Which lines below contain the word "acela"? Copy each one.

Items from a dataset:
#####

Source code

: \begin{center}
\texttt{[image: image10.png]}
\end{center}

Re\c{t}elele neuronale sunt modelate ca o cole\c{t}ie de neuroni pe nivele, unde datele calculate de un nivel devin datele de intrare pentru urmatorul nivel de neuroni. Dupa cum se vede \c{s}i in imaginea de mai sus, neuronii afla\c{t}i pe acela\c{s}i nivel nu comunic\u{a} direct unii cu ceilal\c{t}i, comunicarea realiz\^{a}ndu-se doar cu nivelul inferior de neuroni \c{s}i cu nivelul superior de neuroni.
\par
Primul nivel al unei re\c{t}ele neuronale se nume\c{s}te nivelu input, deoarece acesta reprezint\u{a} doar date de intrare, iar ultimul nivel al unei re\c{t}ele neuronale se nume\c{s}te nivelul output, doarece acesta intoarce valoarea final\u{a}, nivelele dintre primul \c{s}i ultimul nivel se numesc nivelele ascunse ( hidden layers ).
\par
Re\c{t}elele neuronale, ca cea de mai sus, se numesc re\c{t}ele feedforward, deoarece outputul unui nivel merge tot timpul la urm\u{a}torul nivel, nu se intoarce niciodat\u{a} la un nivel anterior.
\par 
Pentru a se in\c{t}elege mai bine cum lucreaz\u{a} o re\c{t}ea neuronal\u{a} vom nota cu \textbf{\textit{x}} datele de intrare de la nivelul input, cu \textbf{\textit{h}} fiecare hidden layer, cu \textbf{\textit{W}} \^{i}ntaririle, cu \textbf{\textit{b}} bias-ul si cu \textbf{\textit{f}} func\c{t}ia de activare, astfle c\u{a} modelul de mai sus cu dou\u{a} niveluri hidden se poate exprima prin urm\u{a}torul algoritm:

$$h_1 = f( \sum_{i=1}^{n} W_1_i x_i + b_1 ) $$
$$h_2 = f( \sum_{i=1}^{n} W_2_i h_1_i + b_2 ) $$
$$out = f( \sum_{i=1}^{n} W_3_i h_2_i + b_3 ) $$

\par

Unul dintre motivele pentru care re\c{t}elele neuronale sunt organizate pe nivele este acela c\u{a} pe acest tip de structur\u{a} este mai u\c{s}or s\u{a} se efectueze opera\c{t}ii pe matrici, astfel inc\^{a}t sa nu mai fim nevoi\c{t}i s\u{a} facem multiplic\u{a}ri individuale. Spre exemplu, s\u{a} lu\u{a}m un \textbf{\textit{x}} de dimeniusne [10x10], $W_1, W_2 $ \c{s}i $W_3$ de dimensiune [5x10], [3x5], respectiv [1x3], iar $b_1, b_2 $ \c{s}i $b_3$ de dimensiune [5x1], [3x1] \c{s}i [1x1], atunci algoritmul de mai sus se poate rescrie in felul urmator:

#####

RESULT OF THE EXERCISE »
Re\c{t}elele neuronale sunt modelate ca o cole\c{t}ie de neuroni pe nivele, unde datele calculate de un nivel devin datele de intrare pentru urmatorul nivel de neuroni. Dupa cum se vede \c{s}i in imaginea de mai sus, neuronii afla\c{t}i pe acela\c{s}i nivel nu comunic\u{a} direct unii cu ceilal\c{t}i, comunicarea realiz\^{a}ndu-se doar cu nivelul inferior de neuroni \c{s}i cu nivelul superior de neuroni.
Unul dintre motivele pentru care re\c{t}elele neuronale sunt organizate pe nivele este acela c\u{a} pe acest tip de structur\u{a} este mai u\c{s}or s\u{a} se efectueze opera\c{t}ii pe matrici, astfel inc\^{a}t sa nu mai fim nevoi\c{t}i s\u{a} facem multiplic\u{a}ri individuale. Spre exemplu, s\u{a} lu\u{a}m un \textbf{\textit{x}} de dimeniusne [10x10], $W_1, W_2 $ \c{s}i $W_3$ de dimensiune [5x10], [3x5], respectiv [1x3], iar $b_1, b_2 $ \c{s}i $b_3$ de dimensiune [5x1], [3x1] \c{s}i [1x1], atunci algoritmul de mai sus se poate rescrie in felul urmator:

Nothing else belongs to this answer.